EX-2 2 distagr.htm DISTRIBUTION AGREEMENT

DISTRIBUTION AGREEMENT


         THIS DISTRIBUTION AGREEMENT (the "Agreement") is made and entered into this 30th day of April 2004, by and between Draco Holding Corporation, a Nevada corporation ("Draco"), and Jump'n Jax, Inc., a Utah corporation and wholly-owned subsidiary of Draco ("Jump'n Jax, Inc.").


W I T N E S S E T H:


         WHEREAS, Draco is the parent of Jump'n Jax and Jump'n Jax is a wholly-owned subsidiary of Draco;

         WHEREAS, Draco anticipates closing an Agreement for Share Exchange (the "Acquisition") with Hong Xiang Petroleum Group Limited, a British Virgin Islands corporation ("HXP"), which transaction in expected to close on or about April 30, 2004;

         WHEREAS, conditioned upon the closing of the Acquisition, the Board of Directors of Draco has resolved that it would be in the best interests of Draco and its stockholders that (i) all of the outstanding securities of Jump'n Jax (the "Jump'n Jax Shares") should be distributed to the record common stockholders of Draco existing at the close of business on March 8, 2004 (the "Record Date") and immediately prior to the closing of those certain Stock Purchase Agreements Dated March 9, 2004, subject to adjustment by the National Association of Securities Dealers, Inc. (the "NASD") setting an ex-dividend date, pro rata, on a one share for one share basis (the "Distribution"); and (ii) that all shares of common stock of Draco issued after the opening of business on March 9, 2004, would be issued subject to waiver of the Dividend only; and

         WHEREAS, the respective Boards of Directors of Draco and Jump'n Jax have adopted resolutions pursuant to which Draco shall deposit all of the Jump'n Jax Shares with OTC Stock Transfer, Inc. ("OTC Stock Transfer"), a transfer agency registered with the Securities and Exchange Commission, to be held by OTC Stock Transfer for Distribution to the Draco stockholders, subject to the filing and effectiveness by Jump'n Jax of a registration statement on the appropriate form and related prospectus with the Securities and Exchange Commission (the "Registration Statement" and the Prospectus) and such comparable applicable state agencies, or in reliance upon an available exemption from the applicable federal and state registration requirements as may be necessary, to lawfully effect the Distribution by dividend (the "Dividend) to the Draco stockholders of all of the Jump'n Jax Shares on Draco's behalf, subject to the terms and provisions hereof (the "Plan of Distribution");

         NOW, THEREFORE, in consideration of the closing of the Acquisition and the mutual covenants and promises contained herein, it is agreed:

        Section 1.        Plan of Distribution, Effective Date and Stockholders Entitled to Participate.

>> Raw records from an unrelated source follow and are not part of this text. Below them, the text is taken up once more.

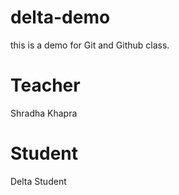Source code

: # delta-demo
this is a demo for Git and Github class.
# Teacher
Shradha Khapra 
# Student
Delta Student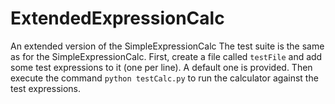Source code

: # ExtendedExpressionCalc
An extended version of the SimpleExpressionCalc
The test suite is the same as for the SimpleExpressionCalc.
First, create a file called `testFile` and add some test expressions to it (one per line). A default one is provided.
Then execute the command `python testCalc.py` to run the calculator against the test expressions.
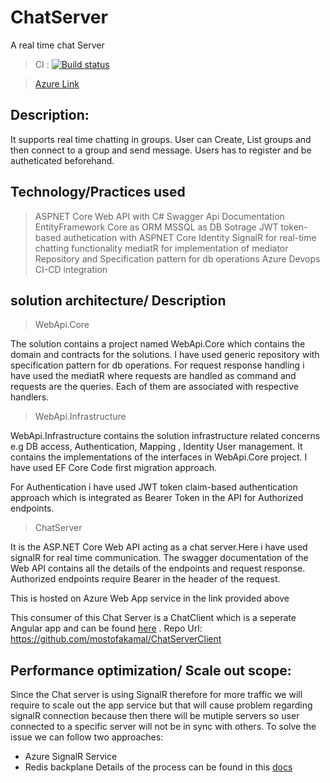# ChatServer
A real time chat Server

> CI : [![Build status](https://dev.azure.com/mostofacefalo/Test/_apis/build/status/ChatServer-CI)](https://dev.azure.com/mostofacefalo/Test/_build/latest?definitionId=1)

> [Azure Link]( https://chatserver-prod.azurewebsites.net)

## Description:

It supports real time chatting in groups. User can Create, List groups and then connect to a group and send message. 
Users has to register and be autheticated beforehand.

## Technology/Practices used

> ASPNET Core Web API with C#
> Swagger Api Documentation
> EntityFramework Core as ORM
> MSSQL as DB Sotrage
> JWT token-based authetication with ASPNET Core Identity
> SignalR for real-time chatting functionality
> mediatR for implementation of mediator
> Repository and Specification pattern for db operations
> Azure Devops CI-CD integration 

## solution architecture/ Description

> WebApi.Core

The solution contains a project named WebApi.Core which contains the domain and contracts for the solutions. I have used generic repository with specification pattern for db operations. For request response handling i have used the mediatR where requests are handled as command and requests are the queries. Each of them are associated with respective handlers. 

> WebApi.Infrastructure

WebApi.Infrastructure contains the solution infrastructure related concerns e.g DB access, Authentication, Mapping , Identity User management.
It contains the implementations of the interfaces in WebApi.Core project. 
I have used EF Core Code first migration approach. 

For Authentication i have used JWT token claim-based authentication approach which is integrated as Bearer Token in the API for Authorized endpoints.

> ChatServer

It is the ASP.NET Core Web API acting as a chat server.Here i have used signalR for real time communication. 
The swagger documentation of the Web API contains all the details of the endpoints and request response.
Authorized endpoints require Bearer <token> in the header of the request. 


This is hosted on Azure Web App service in the link provided above

This consumer of this Chat Server is a ChatClient which is a seperate Angular app and can be found [here](https://chatclient-prod.azurewebsites.net) . Repo Url: https://github.com/mostofakamal/ChatServerClient

## Performance optimization/ Scale out scope:

Since the Chat server is using SignalR therefore for more traffic we will require to scale out the app service but that will cause problem regarding signalR connection because then there will be mutiple servers so user connected to a specific server will not be in sync with others. To solve the issue we can follow two approaches:
* Azure SignalR Service
* Redis backplane 
Details of the process can be found in this [docs](https://docs.microsoft.com/en-us/aspnet/core/signalr/scale?view=aspnetcore-3.0)



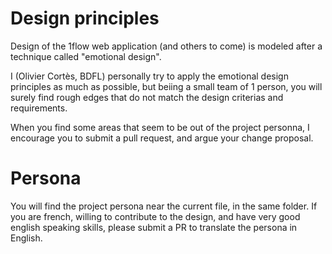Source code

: 
# Design principles

Design of the 1flow web application (and others to come) is modeled after a technique called "emotional design".

I (Olivier Cortès, BDFL) personally try to apply the emotional design principles as much as possible, but beiing a small team of 1 person, you will surely find rough edges that do not match the design criterias and requirements.

When you find some areas that seem to be out of the project personna, I encourage you to submit a pull request, and argue your change proposal.

# Persona

You will find the project persona near the current file, in the same folder.
If you are french, willing to contribute to the design, and have very good english speaking skills, please submit a PR to translate the persona in English.

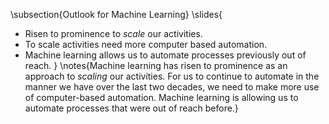 \subsection{Outlook for Machine Learning}
\slides{
* Risen to prominence to *scale* our activities.
* To scale activities need more computer based automation.
* Machine learning allows us to automate processes previously out of reach.
}
\notes{Machine learning has risen to prominence as an approach to *scaling* our activities. For us to continue to automate in the manner we have over the last two decades, we need to make more use of computer-based automation. Machine learning is allowing us to automate processes that were out of reach before.}
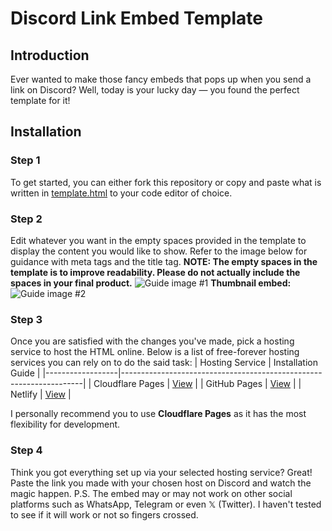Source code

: # Discord Link Embed Template
## Introduction
Ever wanted to make those fancy embeds that pops up when you send a link on Discord? Well, today is your lucky day — you found the perfect template for it!
## Installation
### Step 1
To get started, you can either fork this repository or copy and paste what is written in [template.html](https://github.com/KnightTheFluff/discord-link-embed/blob/main/template.html) to your code editor of choice.
### Step 2
Edit whatever you want in the empty spaces provided in the template to display the content you would like to show. Refer to the image below for guidance with meta tags and the title tag.
**NOTE: The empty spaces in the template is to improve readability. Please do not actually include the spaces in your final product.**
![Guide image #1](https://github.com/KnightTheFluff/discord-link-embed/blob/main/guide-images/guide.png "Tag navigation.")
**Thumbnail embed:**<br>
![Guide image #2](https://github.com/KnightTheFluff/discord-link-embed/blob/main/guide-images/guide2.png "Thumbnail version.")
### Step 3
Once you are satisfied with the changes you've made, pick a hosting service to host the HTML online.
Below is a list of free-forever hosting services you can rely on to do the said task:
| Hosting Service  | Installation Guide                                                 |
|------------------|--------------------------------------------------------------------|
| Cloudflare Pages | [View](https://developers.cloudflare.com/pages/get-started/guide/) |
| GitHub Pages     | [View](https://docs.github.com/en/pages/quickstart)                |
| Netlify          | [View](https://docs.netlify.com/get-started/)                      |

I personally recommend you to use **Cloudflare Pages** as it has the most flexibility for development.
### Step 4
Think you got everything set up via your selected hosting service? Great! Paste the link you made with your chosen host on Discord and watch the magic happen.
P.S. The embed may or may not work on other social platforms such as WhatsApp, Telegram or even 𝕏 (Twitter). I haven't tested to see if it will work or not so fingers crossed.
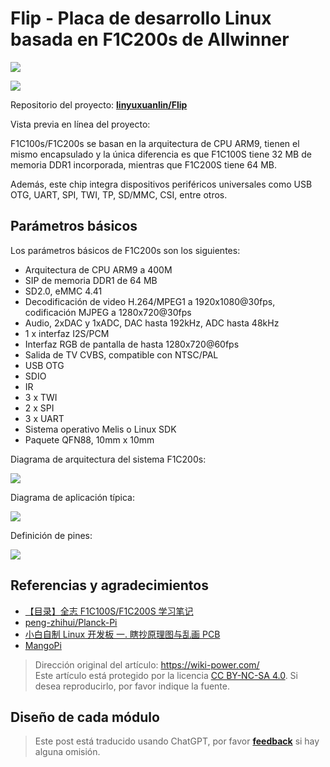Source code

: # Flip - Placa de desarrollo Linux basada en F1C200s de Allwinner

![](https://f004.backblazeb2.com/file/wiki-media/img/20220527234815.jpeg)

![](https://f004.backblazeb2.com/file/wiki-media/img/20220527234855.jpeg)

Repositorio del proyecto: [**linyuxuanlin/Flip**](https://github.com/linyuxuanlin/Flip)

Vista previa en línea del proyecto:

<div class="altium-iframe-viewer">
  <div
    class="altium-ecad-viewer"
    data-project-src="https://github.com/linyuxuanlin/Flip/raw/main/Hardware/Flip_V0.1.zip"
  ></div>
</div>

F1C100s/F1C200s se basan en la arquitectura de CPU ARM9, tienen el mismo encapsulado y la única diferencia es que F1C100S tiene 32 MB de memoria DDR1 incorporada, mientras que F1C200S tiene 64 MB.

Además, este chip integra dispositivos periféricos universales como USB OTG, UART, SPI, TWI, TP, SD/MMC, CSI, entre otros.

## Parámetros básicos

Los parámetros básicos de F1C200s son los siguientes:

- Arquitectura de CPU ARM9 a 400M
- SIP de memoria DDR1 de 64 MB
- SD2.0, eMMC 4.41
- Decodificación de video H.264/MPEG1 a 1920x1080@30fps, codificación MJPEG a 1280x720@30fps
- Audio, 2xDAC y 1xADC, DAC hasta 192kHz, ADC hasta 48kHz
- 1 x interfaz I2S/PCM
- Interfaz RGB de pantalla de hasta 1280x720@60fps
- Salida de TV CVBS, compatible con NTSC/PAL
- USB OTG
- SDIO
- IR
- 3 x TWI
- 2 x SPI
- 3 x UART
- Sistema operativo Melis o Linux SDK
- Paquete QFN88, 10mm x 10mm

Diagrama de arquitectura del sistema F1C200s:

![](https://f004.backblazeb2.com/file/wiki-media/img/20220422152227.png)

Diagrama de aplicación típica:

![](https://f004.backblazeb2.com/file/wiki-media/img/20220513232027.png)

Definición de pines:

![](https://f004.backblazeb2.com/file/wiki-media/img/20220422153239.png)

## Referencias y agradecimientos

- [【目录】全志 F1C100S/F1C200S 学习笔记](https://blog.csdn.net/p1279030826/article/details/113370239)
- [peng-zhihui/Planck-Pi](https://github.com/peng-zhihui/Planck-Pi)
- [小白自制 Linux 开发板 一. 瞎抄原理图与乱画 PCB](https://www.cnblogs.com/twzy/p/14714651.html)
- [MangoPi](https://mangopi.cc/f1c200s)

> Dirección original del artículo: <https://wiki-power.com/>  
> Este artículo está protegido por la licencia [CC BY-NC-SA 4.0](https://creativecommons.org/licenses/by/4.0/deed.zh). Si desea reproducirlo, por favor indique la fuente.

## Diseño de cada módulo

> Este post está traducido usando ChatGPT, por favor [**feedback**](https://github.com/linyuxuanlin/Wiki_MkDocs/issues/new) si hay alguna omisión.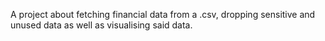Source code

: A project about fetching financial data from a .csv, dropping sensitive and unused data as well as visualising said data.
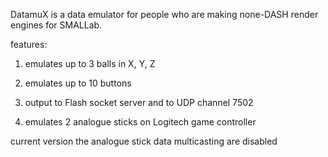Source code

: DatamuX is a data emulator for people who are making none-DASH render engines for SMALLab.

features:

1. emulates up to 3 balls in X, Y, Z

2. emulates up to 10 buttons

3. output to Flash socket server and to UDP channel 7502

4. emulates 2 analogue sticks on Logitech game controller

current version the analogue stick data multicasting are disabled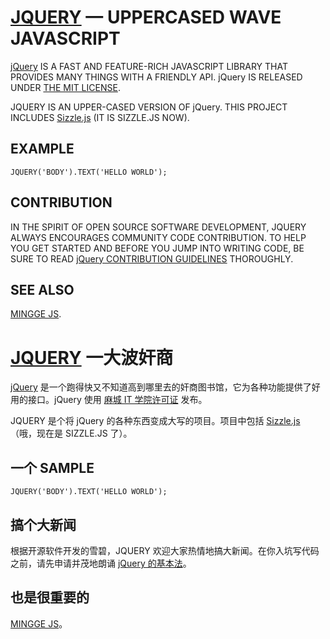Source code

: [JQUERY](HTTPS://GITHUB.COM/HCZHCZ/JQUERY) — UPPERCASED WAVE JAVASCRIPT
===

[jQuery](HTTP://JQUERY.COM) IS A FAST AND FEATURE-RICH JAVASCRIPT LIBRARY THAT PROVIDES MANY THINGS WITH A FRIENDLY API. jQuery IS RELEASED UNDER [THE MIT LICENSE](HTTP://JQUERY.ORG/LICENSE).

JQUERY IS AN UPPER-CASED VERSION OF jQuery. THIS PROJECT INCLUDES [Sizzle.js](HTTP://SIZZLEJS.COM/) (IT IS SIZZLE.JS NOW).

EXAMPLE
---

	JQUERY('BODY').TEXT('HELLO WORLD');

CONTRIBUTION
---

IN THE SPIRIT OF OPEN SOURCE SOFTWARE DEVELOPMENT, JQUERY ALWAYS ENCOURAGES COMMUNITY CODE CONTRIBUTION. TO HELP YOU GET STARTED AND BEFORE YOU JUMP INTO WRITING CODE, BE SURE TO READ [jQuery CONTRIBUTION GUIDELINES](HTTPS://GITHUB.COM/JQUERY/JQUERY) THOROUGHLY.

SEE ALSO
---

[MINGGE JS](HTTPS://GITHUB.COM/DRDUAN/MINGGEJS).

[JQUERY](HTTPS://GITHUB.COM/HCZHCZ/JQUERY) 一大波奸商
===

[jQuery](HTTP://JQUERY.COM) 是一个跑得快又不知道高到哪里去的奸商图书馆，它为各种功能提供了好用的接口。jQuery 使用 [麻城 IT 学院许可证](HTTP://JQUERY.ORG/LICENSE) 发布。

JQUERY 是个将 jQuery 的各种东西变成大写的项目。项目中包括 [Sizzle.js](HTTP://SIZZLEJS.COM/)（哦，现在是 SIZZLE.JS 了）。

一个 SAMPLE
---

	JQUERY('BODY').TEXT('HELLO WORLD');

搞个大新闻
---

根据开源软件开发的雪碧，JQUERY 欢迎大家热情地搞大新闻。在你入坑写代码之前，请先申请并茂地朗诵 [jQuery 的基本法](HTTPS://GITHUB.COM/JQUERY/JQUERY)。

也是很重要的
---

[MINGGE JS](HTTPS://GITHUB.COM/DRDUAN/MINGGEJS)。
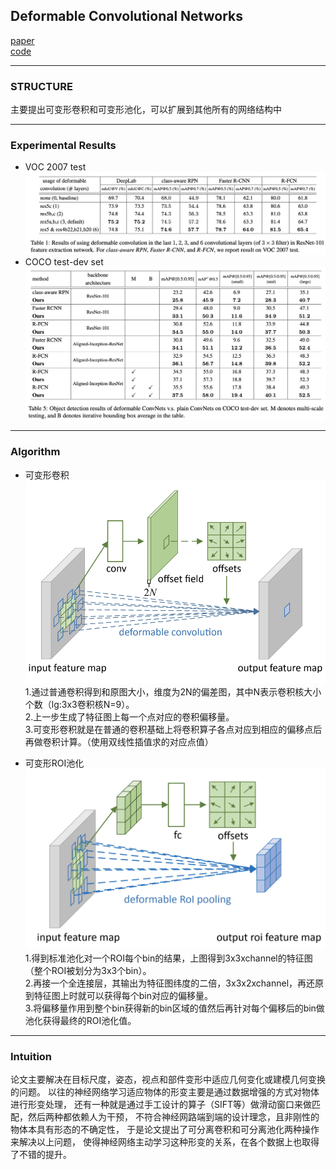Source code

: ## Deformable Convolutional Networks
[paper](https://arxiv.org/pdf/1703.06211.pdf)  
[code](https://github.com/msracver/Deformable-ConvNets)  

---
### STRUCTURE
主要提出可变形卷积和可变形池化，可以扩展到其他所有的网络结构中

---
### Experimental Results
* VOC 2007 test  
![](src/ER_0.png)  
* COCO test-dev set  
![](src/ER_1.png)  

---
### Algorithm  
* 可变形卷积  
![](src/Oth_0.png)  
1.通过普通卷积得到和原图大小，维度为2N的偏差图，其中N表示卷积核大小个数（lg:3x3卷积核N=9）。  
2.上一步生成了特征图上每一个点对应的卷积偏移量。  
3.可变形卷积就是在普通的卷积基础上将卷积算子各点对应到相应的偏移点后再做卷积计算。（使用双线性插值求的对应点值）

* 可变形ROI池化  
![](src/Oth_1.png)  
1.得到标准池化对一个ROI每个bin的结果，上图得到3x3xchannel的特征图（整个ROI被划分为3x3个bin）。  
2.再接一个全连接层，其输出为特征图纬度的二倍，3x3x2xchannel，再还原到特征图上时就可以获得每个bin对应的偏移量。  
3.将偏移量作用到整个bin获得新的bin区域的值然后再针对每个偏移后的bin做池化获得最终的ROI池化值。

---
### Intuition  
论文主要解决在目标尺度，姿态，视点和部件变形中适应几何变化或建模几何变换的问题。
以往的神经网络学习适应物体的形变主要是通过数据增强的方式对物体进行形变处理，
还有一种就是通过手工设计的算子（SIFT等）做滑动窗口来做匹配，然后两种都依赖人为干预，
不符合神经网路端到端的设计理念，且非刚性的物体本具有形态的不确定性，
于是论文提出了可分离卷积和可分离池化两种操作来解决以上问题，
使得神经网络主动学习这种形变的关系，在各个数据上也取得了不错的提升。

1.1        The effective date (the "Effective Date") of the Dividend will be the same date as the closing of the Acquisition, at which time this Agreement shall take effect. At the close of business on March 8, 2004, there were 941,390 outstanding shares of common stock of Draco. Only Draco stockholders of record at that time on March 8, 2004 ( and prior to the closing of those certain Stock Purchase Agreements Dated March 9, 2004), the Record Date for the Dividend (subject to the effects of any adjustments resulting from the NASD setting an ex-dividend date immediately following the closing of the Acquisition), will be entitled to participate in the Dividend and Distribution of the Jump'n Jax Shares.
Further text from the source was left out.